I kept wondering which boat I'd get Ted or Alice? My friends all said to ask him for the one he was keeping for himself. How I could figure that out was beyond me...
ANDY:
From the beginning my thought was to let Bruce have the first boat off the molds - Ted - unless of course that one turned out poorly.
Being a carpenter and knowing many other carpenters and going to their houses exposes a common carpenter gift/flaw/whatever. Carpenters can’t finish things that are to be for themselves. Their houses are full of unfinished trim, missing cabinet doors, alarmingly large sections of tarp roofing… To let Bruce have my boat would likely have meant a boat with only one gunwale, half a tiller, missing hatches and any other number of incomplete tasks.
BRUCE:
With it established that Ted was mine and it coming rapidly to completion, I had to find a real name for the boat and a place to do the finish work on her. Finding the work space was easier than expected. My neighbor's dusty garage was commandeered, junk removed, and transformed into a varnishing studio, sanding zone, and paint shed. Now as, for a name. Code name Ted was funny, but in the long run, I wanted something with a little more personal meaning. A long list of names was considered (Lutra, Gator, Lookfar), but none of them stuck. Fortunately, I had some time before the boat was to arrive, and many hours of sanding, painting, and sanding again, to contemplate the right name.
ANDY:
The beauty of a boat designed for sail and oar is the inherent simplicity- wind and muscle, food and barometric disagreements. No mechanical gizmos to rely upon or to curse at when they fail to operate correctly. And so, after a herculean final push of spar making, painting and finishing touches, whilst attempting to deliver Ted, my journey was cut short by the failure of a mechanical whatsit.
It’s around four hundred miles from my home to Portland where Bruce lives. After a hundred or so miles my vehicle decided it didn’t care to part with Ted and chose to not proceed any further south.
BRUCE::
Traveling toward the headwaters of the Columbia River from it's lush lowlands is a mind warp. Everything you see gets browner, drier and rockier, except for the massive river. It's a beautiful, but long and slow drive. Gives a fellow a lot of time to think. I've always thought sailboats look like some strange kind of bird and since this one rowed too, the name Row Bird got stuck in my mind, and soon in my son's mind too.

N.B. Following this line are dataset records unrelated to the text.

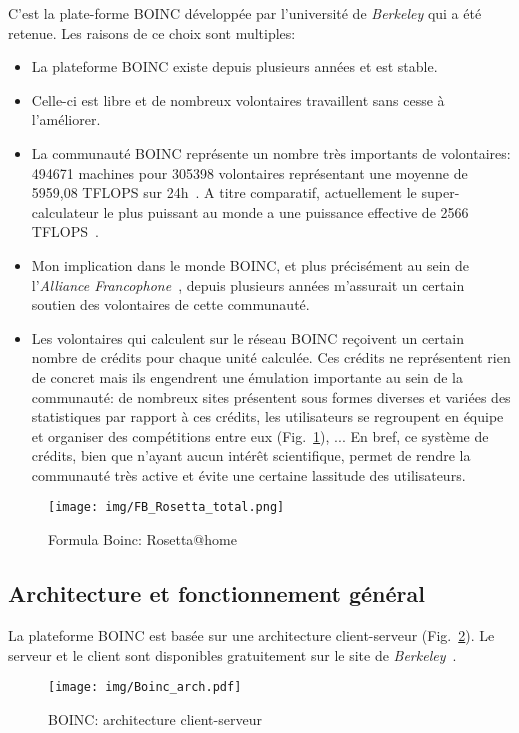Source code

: \documentclass[a4paper, 11pt]{report}
\begin{document}
C'est la plate-forme \textsc{BOINC} développée par l'université de \textit{Berkeley} qui a été retenue. Les raisons de ce choix sont multiples:
\begin{itemize}
\item La plateforme \textsc{BOINC} existe depuis plusieurs années et est stable.
\item Celle-ci est libre et de nombreux volontaires travaillent sans cesse à l'améliorer.
\item La communauté \textsc{BOINC} représente un nombre très importants de volontaires: 494671 machines pour 305398 volontaires représentant une moyenne de 5959,08 TFLOPS sur 24h~\cite{BOINC}. A titre comparatif, actuellement le super-calculateur le plus puissant au monde a une puissance effective de 2566 TFLOPS~\cite{TOP500}.
\item Mon implication dans le monde \textsc{BOINC}, et plus précisément au sein de l'\textit{Alliance Francophone}~\cite{AF}, depuis plusieurs années m'assurait un certain soutien des volontaires de cette communauté.
\item Les volontaires qui calculent sur le réseau \textsc{BOINC} reçoivent un certain nombre de crédits pour chaque unité calculée. Ces crédits ne représentent rien de concret mais ils engendrent une émulation importante au sein de la communauté: de nombreux sites présentent sous formes diverses et variées des statistiques par rapport à ces crédits, les utilisateurs se regroupent en équipe et organiser des compétitions entre eux (Fig.~\ref{fb}), ... En bref, ce système de crédits, bien que n'ayant aucun intérêt scientifique, permet de rendre la communauté très active et évite une certaine lassitude des utilisateurs.\label{credits}
\end{itemize}

\begin{figure}[!h]
\centering
\texttt{[image: img/FB\_Rosetta\_total.png]}
\caption{Formula Boinc: Rosetta@home~\cite{SEB}}
\label{fb}
\end{figure}


\subsection{Architecture et fonctionnement général}
La plateforme \textsc{BOINC} est basée sur une architecture client-serveur (Fig.~\ref{clientserveur}). Le serveur et le client sont disponibles gratuitement sur le site de \textit{Berkeley}~\cite{BOINC}.
\begin{figure}[!h]
\centering
\texttt{[image: img/Boinc\_arch.pdf]}
\caption{\textsc{BOINC}: architecture client-serveur}
\label{clientserveur}
\end{figure}
\end{document}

When it came time to officially name her, I started to think of other names, but my son looked at me like I was crazy, so Row Bird it was.
And that's how Ted became Row Bird.
With any luck you can meet Ted and Alice (Row Bird and Sigmund) as well as Bruce and Andy at the 2013 Port Townsend Wooden Boat Festival!

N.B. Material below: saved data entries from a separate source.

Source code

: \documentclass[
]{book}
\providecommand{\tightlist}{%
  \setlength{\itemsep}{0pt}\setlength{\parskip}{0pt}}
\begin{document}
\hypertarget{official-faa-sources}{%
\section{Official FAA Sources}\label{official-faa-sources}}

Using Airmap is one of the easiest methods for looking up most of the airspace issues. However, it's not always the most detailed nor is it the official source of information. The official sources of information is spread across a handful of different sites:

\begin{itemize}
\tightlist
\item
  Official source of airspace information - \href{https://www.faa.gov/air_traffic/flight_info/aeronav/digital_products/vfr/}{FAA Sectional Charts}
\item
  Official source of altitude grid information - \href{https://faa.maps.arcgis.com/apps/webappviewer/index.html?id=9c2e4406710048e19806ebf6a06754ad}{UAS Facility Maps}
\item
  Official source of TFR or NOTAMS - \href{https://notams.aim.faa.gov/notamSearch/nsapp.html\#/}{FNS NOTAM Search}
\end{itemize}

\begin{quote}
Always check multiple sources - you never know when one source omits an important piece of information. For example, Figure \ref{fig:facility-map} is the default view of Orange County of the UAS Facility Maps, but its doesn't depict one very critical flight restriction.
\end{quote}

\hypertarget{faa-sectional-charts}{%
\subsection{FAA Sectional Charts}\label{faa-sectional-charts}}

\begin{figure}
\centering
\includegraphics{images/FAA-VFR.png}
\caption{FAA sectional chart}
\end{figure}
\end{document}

In case you missed the links above, Bruce and Row Bird can be found sailing through Terrapin Tales and Andy strives steadily on Sigmund in Sage and Sea.

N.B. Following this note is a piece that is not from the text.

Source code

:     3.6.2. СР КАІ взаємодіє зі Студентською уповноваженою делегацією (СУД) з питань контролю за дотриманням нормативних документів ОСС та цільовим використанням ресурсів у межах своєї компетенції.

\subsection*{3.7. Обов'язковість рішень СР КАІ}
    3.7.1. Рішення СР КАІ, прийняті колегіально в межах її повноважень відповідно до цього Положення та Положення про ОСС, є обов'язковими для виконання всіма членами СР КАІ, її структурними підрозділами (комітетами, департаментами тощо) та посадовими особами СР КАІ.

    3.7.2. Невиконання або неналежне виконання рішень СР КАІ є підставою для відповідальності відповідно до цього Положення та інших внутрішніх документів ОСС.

Thank you, gentlemen, for visiting Doryman!
Arctic Tern |
Iain Oughtred | ||||
Length | Beam | Weight (kg) | Sail Area | ||
18' 2" - 5.52m | 5' 5" - 1.64m | 110 | 102 sq ft - 9.48 sq m |
5 comments:
2576Great post
I love sailing my arctic tern in st.Augustine I built mine last year using just the single lug goes to windward just fine often i need to put in a reef I have a 16' cat boat (wood) nine times out of ten the Arctic tern goes sailing
cheers
Tim
Hey Tim!
We'd like to see some pictures of your boat... please send me a note.
mbogoger (at) gmail.com
lovely boat I've been following terrapin tales for a while now - and what a cruising area!!
Max,
Bruce writes for a local audience, so it might not be apparent that some of his water activities are on the Willamette River which runs through Portland, Oregon, his home (and my old hometown).
His recent adventure, in his Adirondack Guide Boat, was on the Puget Sound (recently renamed the Salish Sea, after a local First People tribe), which is in Washington State, to the north.
It's nice to know one more of my readers! Most of them don't leave comments- they just lurk...
My Tern has one tack that seems to perform a little better than the other, but does just fine to windward. It flies downwind.